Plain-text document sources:
━━━

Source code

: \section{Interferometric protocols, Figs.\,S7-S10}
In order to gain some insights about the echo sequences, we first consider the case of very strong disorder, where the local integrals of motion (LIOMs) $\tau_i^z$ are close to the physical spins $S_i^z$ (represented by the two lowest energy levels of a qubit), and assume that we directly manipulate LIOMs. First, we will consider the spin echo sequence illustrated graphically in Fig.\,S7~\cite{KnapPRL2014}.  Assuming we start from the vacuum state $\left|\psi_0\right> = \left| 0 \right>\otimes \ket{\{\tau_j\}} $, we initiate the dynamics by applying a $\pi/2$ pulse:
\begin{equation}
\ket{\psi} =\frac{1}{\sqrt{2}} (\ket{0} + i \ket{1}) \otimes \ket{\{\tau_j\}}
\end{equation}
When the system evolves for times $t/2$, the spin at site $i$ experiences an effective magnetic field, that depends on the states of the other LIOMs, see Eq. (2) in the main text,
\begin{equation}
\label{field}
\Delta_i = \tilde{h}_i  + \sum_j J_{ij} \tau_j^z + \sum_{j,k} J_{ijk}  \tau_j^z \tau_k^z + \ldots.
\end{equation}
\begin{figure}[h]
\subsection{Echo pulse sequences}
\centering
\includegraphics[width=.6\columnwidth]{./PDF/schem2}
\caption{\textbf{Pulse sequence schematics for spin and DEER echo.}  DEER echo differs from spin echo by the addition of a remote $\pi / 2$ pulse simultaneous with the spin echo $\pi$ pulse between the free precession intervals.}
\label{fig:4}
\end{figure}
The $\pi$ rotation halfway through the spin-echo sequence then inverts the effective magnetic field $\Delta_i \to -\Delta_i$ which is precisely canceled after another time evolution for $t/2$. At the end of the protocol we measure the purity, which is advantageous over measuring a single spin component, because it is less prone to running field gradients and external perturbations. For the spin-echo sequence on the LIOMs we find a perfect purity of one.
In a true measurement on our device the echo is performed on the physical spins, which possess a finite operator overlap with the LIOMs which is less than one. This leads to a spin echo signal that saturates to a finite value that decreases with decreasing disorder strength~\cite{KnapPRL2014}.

━━━

Having read the records above, reproduce each one exactly.

Source code

: \section{Interferometric protocols, Figs.\,S7-S10}
In order to gain some insights about the echo sequences, we first consider the case of very strong disorder, where the local integrals of motion (LIOMs) $\tau_i^z$ are close to the physical spins $S_i^z$ (represented by the two lowest energy levels of a qubit), and assume that we directly manipulate LIOMs. First, we will consider the spin echo sequence illustrated graphically in Fig.\,S7~\cite{KnapPRL2014}.  Assuming we start from the vacuum state $\left|\psi_0\right> = \left| 0 \right>\otimes \ket{\{\tau_j\}} $, we initiate the dynamics by applying a $\pi/2$ pulse:
\begin{equation}
\ket{\psi} =\frac{1}{\sqrt{2}} (\ket{0} + i \ket{1}) \otimes \ket{\{\tau_j\}}
\end{equation}
When the system evolves for times $t/2$, the spin at site $i$ experiences an effective magnetic field, that depends on the states of the other LIOMs, see Eq. (2) in the main text,
\begin{equation}
\label{field}
\Delta_i = \tilde{h}_i  + \sum_j J_{ij} \tau_j^z + \sum_{j,k} J_{ijk}  \tau_j^z \tau_k^z + \ldots.
\end{equation}
\begin{figure}[h]
\subsection{Echo pulse sequences}
\centering
\includegraphics[width=.6\columnwidth]{./PDF/schem2}
\caption{\textbf{Pulse sequence schematics for spin and DEER echo.}  DEER echo differs from spin echo by the addition of a remote $\pi / 2$ pulse simultaneous with the spin echo $\pi$ pulse between the free precession intervals.}
\label{fig:4}
\end{figure}
The $\pi$ rotation halfway through the spin-echo sequence then inverts the effective magnetic field $\Delta_i \to -\Delta_i$ which is precisely canceled after another time evolution for $t/2$. At the end of the protocol we measure the purity, which is advantageous over measuring a single spin component, because it is less prone to running field gradients and external perturbations. For the spin-echo sequence on the LIOMs we find a perfect purity of one.
In a true measurement on our device the echo is performed on the physical spins, which possess a finite operator overlap with the LIOMs which is less than one. This leads to a spin echo signal that saturates to a finite value that decreases with decreasing disorder strength~\cite{KnapPRL2014}.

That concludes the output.